**EXERCISE BRIEF**
Could you return only the lines that run from the line with "- ✅ Clear visual hierarchy" through the final line of the data, exactly as they stand?

Saved data entries
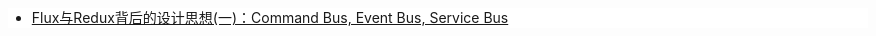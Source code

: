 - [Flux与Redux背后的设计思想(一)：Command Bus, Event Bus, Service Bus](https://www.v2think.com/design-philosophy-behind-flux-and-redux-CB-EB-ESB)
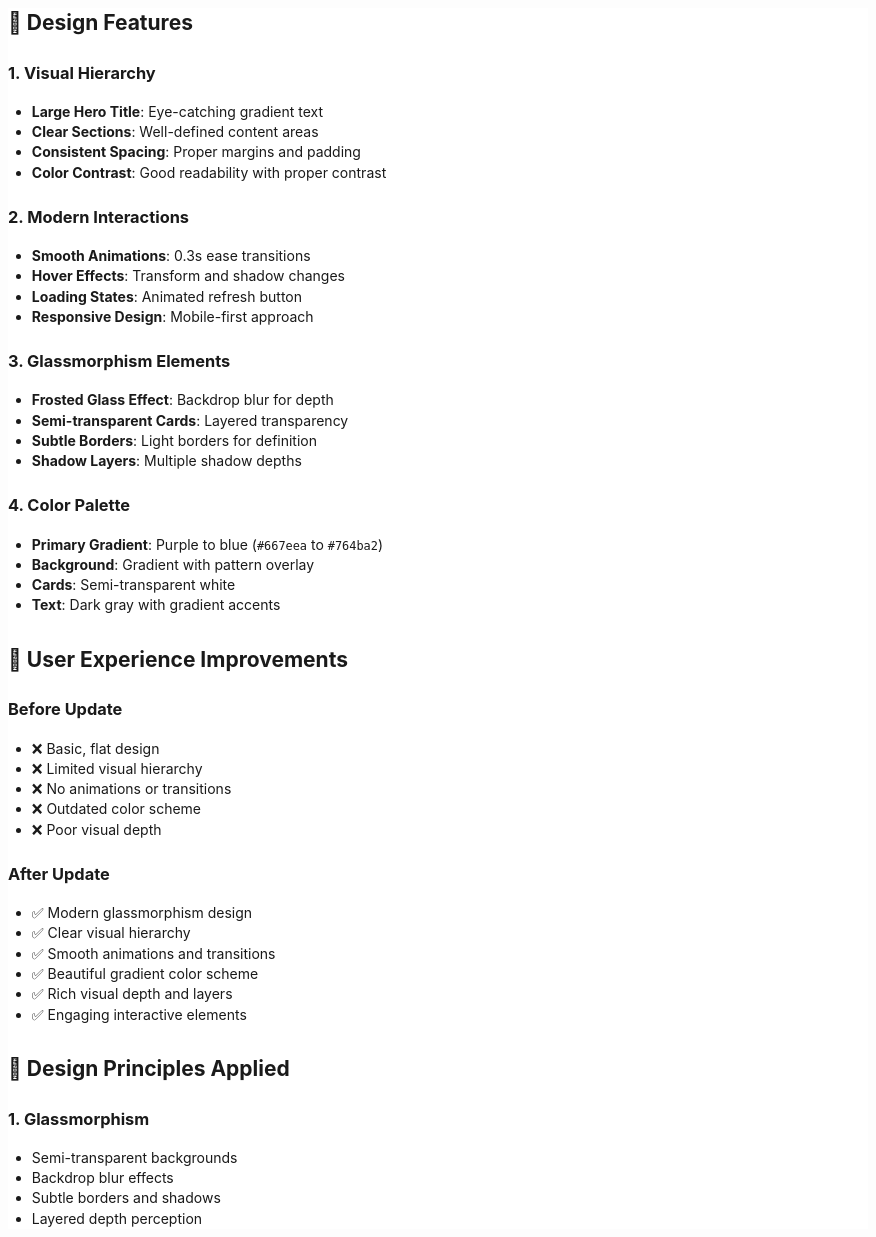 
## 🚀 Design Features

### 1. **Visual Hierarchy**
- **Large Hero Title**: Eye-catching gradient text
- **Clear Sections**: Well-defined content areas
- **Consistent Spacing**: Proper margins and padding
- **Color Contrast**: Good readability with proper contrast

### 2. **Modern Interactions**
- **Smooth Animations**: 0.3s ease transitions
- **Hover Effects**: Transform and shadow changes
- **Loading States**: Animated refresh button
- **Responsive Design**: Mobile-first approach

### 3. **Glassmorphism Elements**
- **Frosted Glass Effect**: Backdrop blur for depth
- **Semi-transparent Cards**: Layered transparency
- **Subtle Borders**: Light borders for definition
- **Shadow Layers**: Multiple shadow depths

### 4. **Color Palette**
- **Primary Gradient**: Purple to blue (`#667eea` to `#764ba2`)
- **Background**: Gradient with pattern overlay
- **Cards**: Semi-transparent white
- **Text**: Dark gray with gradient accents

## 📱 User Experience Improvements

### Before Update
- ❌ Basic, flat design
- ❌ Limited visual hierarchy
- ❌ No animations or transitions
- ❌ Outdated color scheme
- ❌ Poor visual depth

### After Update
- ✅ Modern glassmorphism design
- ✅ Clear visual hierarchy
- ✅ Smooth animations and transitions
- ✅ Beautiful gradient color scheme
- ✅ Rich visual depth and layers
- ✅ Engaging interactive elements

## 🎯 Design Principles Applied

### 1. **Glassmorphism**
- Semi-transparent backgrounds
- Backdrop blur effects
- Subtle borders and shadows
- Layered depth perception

**TASK OUTPUT**
- ✅ Clear visual hierarchy
- ✅ Smooth animations and transitions
- ✅ Beautiful gradient color scheme
- ✅ Rich visual depth and layers
- ✅ Engaging interactive elements

## 🎯 Design Principles Applied

### 1. **Glassmorphism**
- Semi-transparent backgrounds
- Backdrop blur effects
- Subtle borders and shadows
- Layered depth perception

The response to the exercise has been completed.